Language Models
This Folder Contains information about languages and in-turn also, the existing language models.
The formal knowledge modellings of 'natural language', in a comprehensive manner, is a fairly complex endevour. The reason why the complexities are being explored in-detail is in response to a belief or hypothesis, is that the need to get stuck into the detail will have meaningful consequential effects upon the qualities associated with the use of AI that depends upon some form of language construct. The challenge becomes producing an informatics ecosystem that is reliably able to intepret the meaning and provonance of words.
NoteAlso; folder on Alphabets
There's some placeholders; and a whole bunch of room for improvement... (its entirely incomplete). Added to the language models folder, is also some notes about computer based LargeLanguageModels, some thoughts about StemLanguageModels and perhaps importantly also - Alphabets (although i'm not entirely sure where to put Heraldry).
Whilst these resources are indeed incomplete. The practice is opening up my view on the difference between a language and knowledge model. I'm starting to see the issue of seeking to restrict a model to simply the words; without ending-up with a far more comprehensive process of, in-effect, starting the PermissiveCommons tech process; more expansively, than was otherwise considered earlier. Whilst the goals remain the same; perhaps the method needs to be adapted to ensure the focus remains, making best efforts.
Large Language models
Some of the large language models that have been identified includes; BabelNet CYC FrameNet Framester Lemon Linguistlist SUMO Wordnet
High-Level Considerations
The amount of time and effort that goes into these and other related resources, is non-trivial. Whilst the derivative output of 'sense' is going to be different, it is entirely likely that it will still need to be maintained and that some of those works is best done by subject matter experts / professionals... Yet, this is potentially an area that could lead to a powergrab for centralised control! Which absolutely unwanted. protections need to be defined to engineer mechanisms / methodologies; that act, extensively, to seek to ensure any such form of attack vector is not possible; without unnecessarily exposing the informatics system to other unwanted forms of exploitation / attack.
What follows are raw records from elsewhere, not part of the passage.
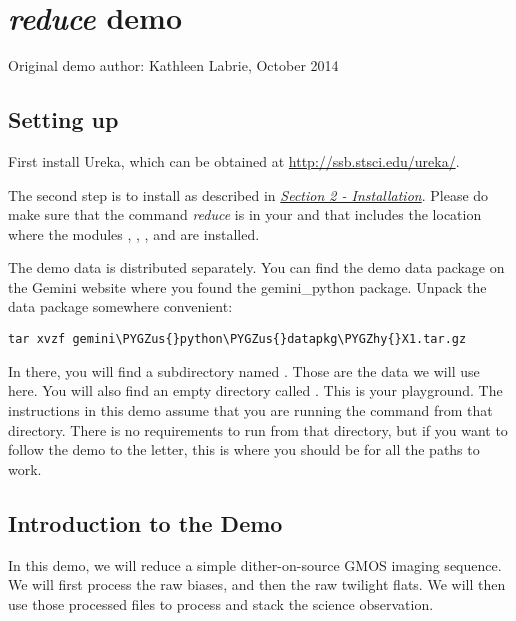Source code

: \documentclass[letterpaper,10pt,english]{sphinxmanual}
\def\PYGZus{\char`\_}
\def\PYGZhy{\char`\-}
\begin{document}
\chapter{\emph{reduce} demo}
\label{appendices/appendix_demo::doc}\label{appendices/appendix_demo:reduce-demo}
Original demo author: Kathleen Labrie, October 2014


\section{Setting up}
\label{appendices/appendix_demo:setting-up}
First install Ureka, which can be obtained at \href{http://ssb.stsci.edu/ureka/}{http://ssb.stsci.edu/ureka/}.

The second step is to install  as described in
{\hyperref[userenv:config]{\emph{Section 2 - Installation}}}.
Please do make sure that the command \emph{reduce} is in your  and that
 includes the location where the modules , ,
, and  are installed.

The demo data is distributed separately.  You can find the demo data package
 on the Gemini website where you found the
gemini\_python package.  Unpack the data package somewhere convenient:

\begin{Verbatim}[commandchars=\\\{\}]
tar xvzf gemini\PYGZus{}python\PYGZus{}datapkg\PYGZhy{}X1.tar.gz
\end{Verbatim}

In there, you will find a subdirectory named .  Those are
the data we will use here.  You will also find an empty directory called
.  This is your playground. The instructions in this demo assume that
you are running the  command from that directory.  There is no requirements
to run  from that directory, but if you want to follow the demo to the
letter, this is where you should be for all the paths to work.


\section{Introduction to the Demo}
\label{appendices/appendix_demo:introduction-to-the-demo}
In this demo, we will reduce a simple dither-on-source GMOS imaging sequence.
We will first process the raw biases, and then the raw twilight flats.  We will
then use those processed files to process and stack the science observation.
\end{document}
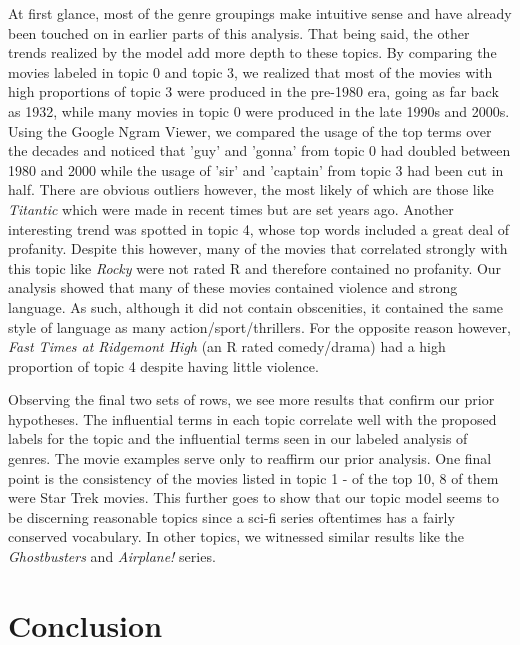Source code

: \documentclass{article} %
\begin{document}
At first glance, most of the genre groupings make intuitive sense and have already been touched on in earlier parts of this analysis. That being said, the other trends realized by the model add more depth to these topics. By comparing the movies labeled in topic 0 and topic 3, we realized that most of the movies with high proportions of topic 3 were produced in the pre-1980 era, going as far back as 1932, while many movies in topic 0 were produced in the late 1990s and 2000s. Using the Google Ngram Viewer, we compared the usage of the top terms over the decades and noticed that 'guy' and 'gonna' from topic 0 had doubled between 1980 and 2000 while the usage of 'sir' and 'captain' from topic 3 had been cut in half. There are obvious outliers however, the most likely of which are those like \textit{Titantic} which were made in recent times but are set years ago. Another interesting trend was spotted in topic 4, whose top words included a great deal of profanity. Despite this however, many of the movies that correlated strongly with this topic like \textit{Rocky} were not rated R and therefore contained no profanity. Our analysis showed that many of these movies contained violence and strong language. As such, although it did not contain obscenities, it contained the same style of language as many action/sport/thrillers. For the opposite reason however, \textit{Fast Times at Ridgemont High} (an R rated comedy/drama) had a high proportion of topic 4 despite having little violence.
 
Observing the final two sets of rows, we see more results that confirm our prior hypotheses. The influential terms in each topic correlate well with the proposed labels for the topic and the influential terms seen in our labeled analysis of genres. The movie examples serve only to reaffirm our prior analysis. One final point is the consistency of the movies listed in topic 1 - of the top 10, 8 of them were Star Trek movies. This further goes to show that our topic model seems to be discerning reasonable topics since a sci-fi series oftentimes has a fairly conserved vocabulary. In other topics, we witnessed similar results like the \textit{Ghostbusters} and \textit{Airplane!} series.

\section{Conclusion}
\end{document}
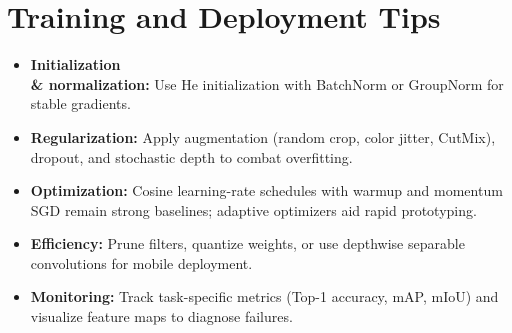 ﻿\documentclass[12pt]{article}
\begin{document}
\section{Training and Deployment Tips}
\begin{itemize}
  \item \textbf{Initialization \\& normalization:} Use He initialization with BatchNorm or GroupNorm for stable gradients.\item \textbf{Regularization:} Apply augmentation (random crop, color jitter, CutMix), dropout, and stochastic depth to combat overfitting.\item \textbf{Optimization:} Cosine learning-rate schedules with warmup and momentum SGD remain strong baselines; adaptive optimizers aid rapid prototyping.\item \textbf{Efficiency:} Prune filters, quantize weights, or use depthwise separable convolutions for mobile deployment.\item \textbf{Monitoring:} Track task-specific metrics (Top-1 accuracy, mAP, mIoU) and visualize feature maps to diagnose failures.\end{itemize}
\end{document}
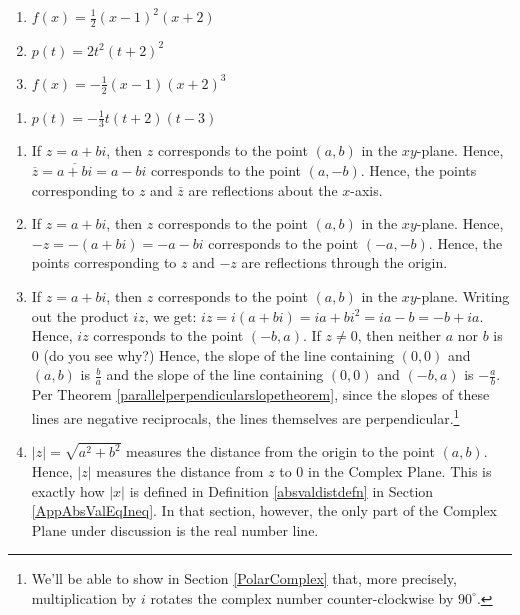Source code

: \documentclass{ximera}
\begin{document}
\begin{multicols}{3}
\begin{enumerate}
\setcounter{enumi}{\value{HW}}


\item $f(x) =\frac{1}{2} (x-1)^2 (x+2)$
\item $p(t) =2 t^2 (t+2)^2$
\item $f(x) =-\frac{1}{2} (x-1) (x+2)^3$


\setcounter{HW}{\value{enumi}}
\end{enumerate}
\end{multicols}

\begin{enumerate}
\setcounter{enumi}{\value{HW}}

\item $p(t) = -\frac{1}{3} t(t+2)(t-3)$

\setcounter{HW}{\value{enumi}}
\end{enumerate}

\begin{enumerate}
\setcounter{enumi}{\value{HW}}

\item If $z = a+bi$, then $z$ corresponds to the point $(a,b)$ in the $xy$-plane.  Hence, $\overline{z} = \overline{a+bi} = a-bi$ corresponds to the point $(a,-b)$.  Hence, the points corresponding to $z$ and $\overline{z}$ are reflections about the $x$-axis.

\item    If $z = a+bi$, then $z$ corresponds to the point $(a,b)$ in the $xy$-plane.  Hence, $-z =-(a+bi) = -a-bi$ corresponds to the point $(-a,-b)$.  Hence, the points corresponding to $z$ and $-z$ are reflections through the origin.

\item  If $z = a+bi$, then $z$ corresponds to the point $(a,b)$ in the $xy$-plane.  Writing out the product $iz$, we get: $iz =i(a+bi) = ia+bi^2 = ia - b = -b+ia$.  Hence, $iz$ corresponds to the point $(-b,a)$.  If $z \neq 0$, then neither $a$ nor $b$ is $0$ (do you see why?) Hence, the slope of the line containing $(0,0)$ and $(a,b)$ is $\frac{b}{a}$ and the slope of the line containing $(0,0)$ and $(-b,a)$ is $-\frac{a}{b}$.  Per Theorem \ref{parallelperpendicularslopetheorem}, since the slopes of these lines are negative reciprocals, the lines themselves are perpendicular.\footnote{We'll be able to show in Section \ref{PolarComplex}  that, more precisely, multiplication by $i$ rotates the complex number counter-clockwise by $90^{\circ}$.}

\item $|z| = \sqrt{a^2+b^2}$ measures the distance from the origin to the point $(a,b)$.  Hence, $|z|$ measures the distance from $z$ to $0$ in the Complex Plane.  This is exactly how $|x|$ is defined in Definition \ref{absvaldistdefn} in Section \ref{AppAbsValEqIneq}.  In that section, however,  the only part of the Complex Plane under discussion is the real number line.

\setcounter{HW}{\value{enumi}}
\end{enumerate}
\end{document}
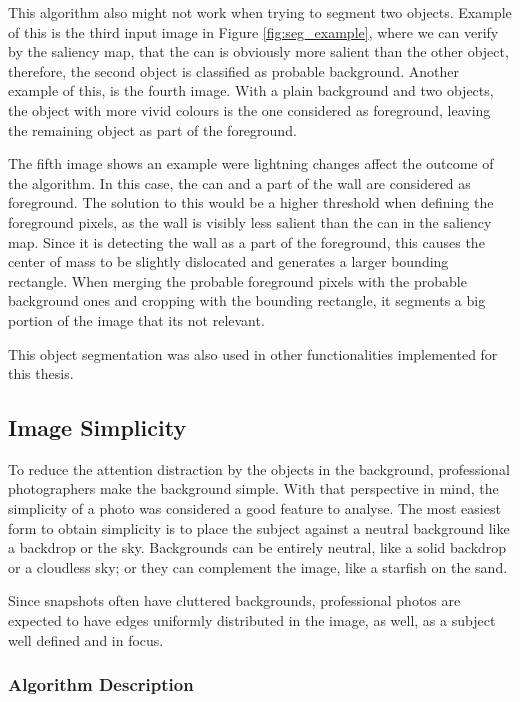 This algorithm also might not work when trying to segment two objects. Example of this is the third input image in Figure \ref{fig:seg_example}, where we can verify by the saliency map, that the can is obviously more salient than the other object, therefore, the second object is classified as probable background. Another example of this, is the fourth image. With a plain background and two objects, the object with more vivid colours is the one considered as foreground, leaving the remaining object as part of the foreground.

The fifth image shows an example were lightning changes affect the outcome of the algorithm. In this case, the can and a part of the wall are considered as foreground. The solution to this would be a higher threshold when defining the foreground pixels, as the wall is visibly less salient than the can in the saliency map. Since it is detecting the wall as a part of the foreground, this causes the center of mass to be slightly dislocated and generates a larger bounding rectangle. When merging the probable foreground pixels with the probable background ones and cropping with the bounding rectangle, it segments a big portion of the image that its not relevant.

This object segmentation was also used in other functionalities implemented for this thesis.

\subsection{Image Simplicity}
\label{sub:background}

To reduce the attention distraction by the objects in the background, professional photographers make the background simple. With that perspective in mind, the simplicity of a photo was considered a good feature to analyse.
The most easiest form to obtain simplicity is to place the subject against a neutral background like a backdrop or the sky. Backgrounds can be entirely neutral, like a solid backdrop or a cloudless sky; or they can complement the image, like a starfish on the sand.

Since snapshots often have cluttered backgrounds, professional photos are expected to have edges uniformly distributed in the image, as well, as a subject well defined and in focus. 


\subsubsection{Algorithm Description}

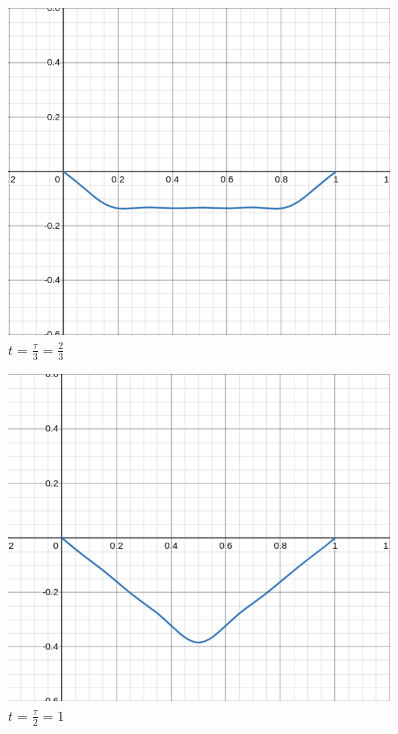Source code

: \documentclass[letter, 10pts]{article}
\begin{document}
\hfill %
\begin{minipage}{0.5\textwidth}
\begin{figure}[H]
	\centering
	\includegraphics[width=0.9\textwidth]{../phys311/ss/c_n_02.png}
	\caption{$t = \frac{\tau}{3} = \frac{2}{3}$}
	\label{fig:ss-c_n_01-png}
\end{figure}
\begin{figure}[H]
	\centering
	\includegraphics[width=0.9\textwidth]{../phys311/ss/c_n_03.png}
	\caption{$t = \frac{\tau}{2} = 1$}
	\label{fig:ss-c_n_01-png}
\end{figure}
\end{minipage}
\newpage
\end{document}
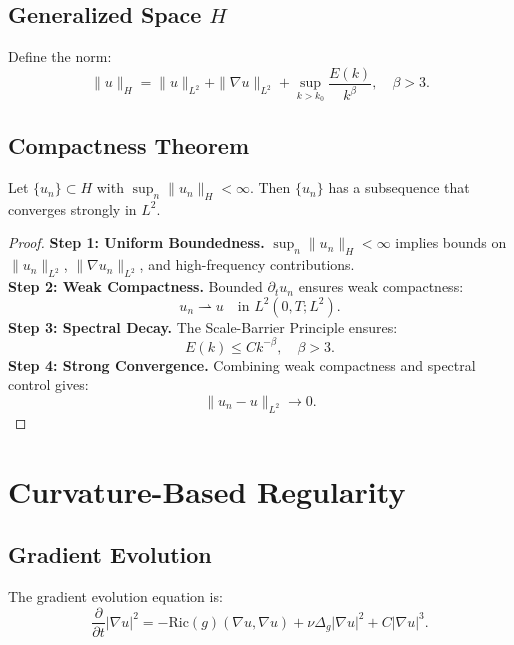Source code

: \subsection{Generalized Space $H$}
Define the norm:
\begin{equation}
\|u\|_H = \|u\|_{L^2} + \|\nabla u\|_{L^2} + \sup_{k > k_0} \frac{E(k)}{k^\beta}, \quad \beta > 3.
\end{equation}

\subsection{Compactness Theorem}
\begin{theorem}
Let $\{u_n\} \subset H$ with $\sup_n \|u_n\|_H < \infty$. Then $\{u_n\}$ has a subsequence that converges strongly in $L^2$.
\end{theorem}

\begin{proof}
\textbf{Step 1: Uniform Boundedness.} $\sup_n \|u_n\|_H < \infty$ implies bounds on $\|u_n\|_{L^2}$, $\|\nabla u_n\|_{L^2}$, and high-frequency contributions.\\
\textbf{Step 2: Weak Compactness.} Bounded $\partial_t u_n$ ensures weak compactness:
\begin{equation}
u_n \rightharpoonup u \quad \text{in } L^2(0, T; L^2).
\end{equation}
\textbf{Step 3: Spectral Decay.} The Scale-Barrier Principle ensures:
\begin{equation}
E(k) \leq Ck^{-\beta}, \quad \beta > 3.
\end{equation}
\textbf{Step 4: Strong Convergence.} Combining weak compactness and spectral control gives:
\begin{equation}
\|u_n - u\|_{L^2} \to 0.
\end{equation}
\end{proof}

\section{Curvature-Based Regularity}

\subsection{Gradient Evolution}
The gradient evolution equation is:
\begin{equation}
\frac{\partial}{\partial t} |\nabla u|^2 = -\text{Ric}(g)(\nabla u, \nabla u) + \nu \Delta_g |\nabla u|^2 + C|\nabla u|^3.
\end{equation}

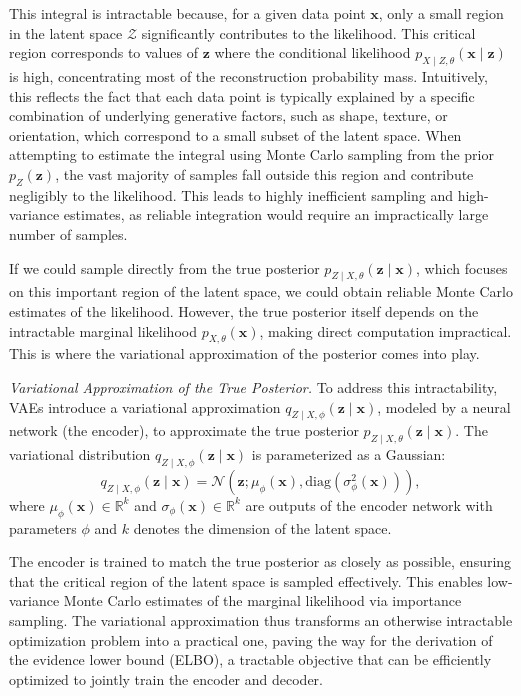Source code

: This integral is intractable because, for a given data point \(\mathbf{x}\), only a small region in the latent space \(\mathcal{Z}\) significantly contributes to the likelihood. This critical region corresponds to values of \(\mathbf{z}\) where the conditional likelihood \(p_{X \mid Z, \theta}(\mathbf{x} \mid \mathbf{z})\) is high, concentrating most of the reconstruction probability mass. Intuitively, this reflects the fact that each data point is typically explained by a specific combination of underlying generative factors, such as shape, texture, or orientation, which correspond to a small subset of the latent space. When attempting to estimate the integral using Monte Carlo sampling from the prior \(p_Z(\mathbf{z})\), the vast majority of samples fall outside this region and contribute negligibly to the likelihood. This leads to highly inefficient sampling and high-variance estimates, as reliable integration would require an impractically large number of samples.

If we could sample directly from the true posterior \(p_{Z \mid X, \theta}(\mathbf{z} \mid \mathbf{x})\), which focuses on this important region of the latent space, we could obtain reliable Monte Carlo estimates of the likelihood. However, the true posterior itself depends on the intractable marginal likelihood \(p_{X, \theta}(\mathbf{x})\), making direct computation impractical. This is where the variational approximation of the posterior comes into play.

\textit{Variational Approximation of the True Posterior.} To address this intractability, VAEs introduce a variational approximation \(q_{Z \mid X, \phi}(\mathbf{z} \mid \mathbf{x})\), modeled by a neural network (the encoder), to approximate the true posterior \(p_{Z \mid X, \theta}(\mathbf{z} \mid \mathbf{x})\). The variational distribution \(q_{Z \mid X, \phi}(\mathbf{z} \mid \mathbf{x})\) is parameterized as a Gaussian:
\[
q_{Z \mid X, \phi}(\mathbf{z} \mid \mathbf{x}) = \mathcal{N}(\mathbf{z}; \mu_\phi(\mathbf{x}), \mathrm{diag}(\sigma_\phi^2(\mathbf{x}))),
\]
where \(\mu_\phi(\mathbf{x}) \in \mathbb{R}^k\) and \(\sigma_\phi(\mathbf{x}) \in \mathbb{R}^k\) are outputs of the encoder network with parameters \(\phi\) and $k$ denotes the dimension of the latent space.

The encoder is trained to match the true posterior as closely as possible, ensuring that the critical region of the latent space is sampled effectively. This enables low-variance Monte Carlo estimates of the marginal likelihood via importance sampling. The variational approximation thus transforms an otherwise intractable optimization problem into a practical one, paving the way for the derivation of the evidence lower bound (ELBO), a tractable objective that can be efficiently optimized to jointly train the encoder and decoder.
There is a close relationship between language and history, which is a very complex (political) field; the realities of what a person learns from locals with local knowledge, is often different to what is taught in books or told otherwise via various forms of media, etc.
It is common for written works to feature different spelling for the same name or word; but particularly in relation to names, which often relate in-turn to words; from different places, etc. There are also different intepretations, that may relate to historical debates or conflicts.
Whilst the burden with implmentation more greatly concerns history, than present or future; the consequential implication, is that the systems are intended to be used to support 'living' languages - in-effect; as people work with the model (privately) through the activities shared (socially), the models are expected to evolve in many different ways, ranging from a form of biometric language use analytics capacity (in-effect); through to improved training and various other implications far more broadly. The computational energy that is thought to be required to develop the model to a degree of stability, is thought likely - non-trivial.
The use of language is fundamentally - personal.
Techniques need to be formed to 'shard' / 'chunk' or otherwise enable streaming of resources required for ML / GANN / (etc); programs running locally; and then, both dimension the resources available to the agent; and manage the use of those resources accordingly.
There are also a series of interface related considerations that are important; particularly with respect to the development and maintenance of personal ontologies, whereby people may define their elected definition of a word; which is in-effect, their own word or definition. Trademarks often also relate to the creation of words; and perhaps these should be able to be added to the broader 'graph', in a manner that would have a computational effect of registering it to some degree... perhaps also, there should be rules about how / where that is allowed; and perhaps also, this might present an opportunity to resource a revenue stream that could in-turn help to fund the cost of the language system as a whole; or perhaps that's a bad idea, as it may be then considered to be financially motivated by brands, not humans.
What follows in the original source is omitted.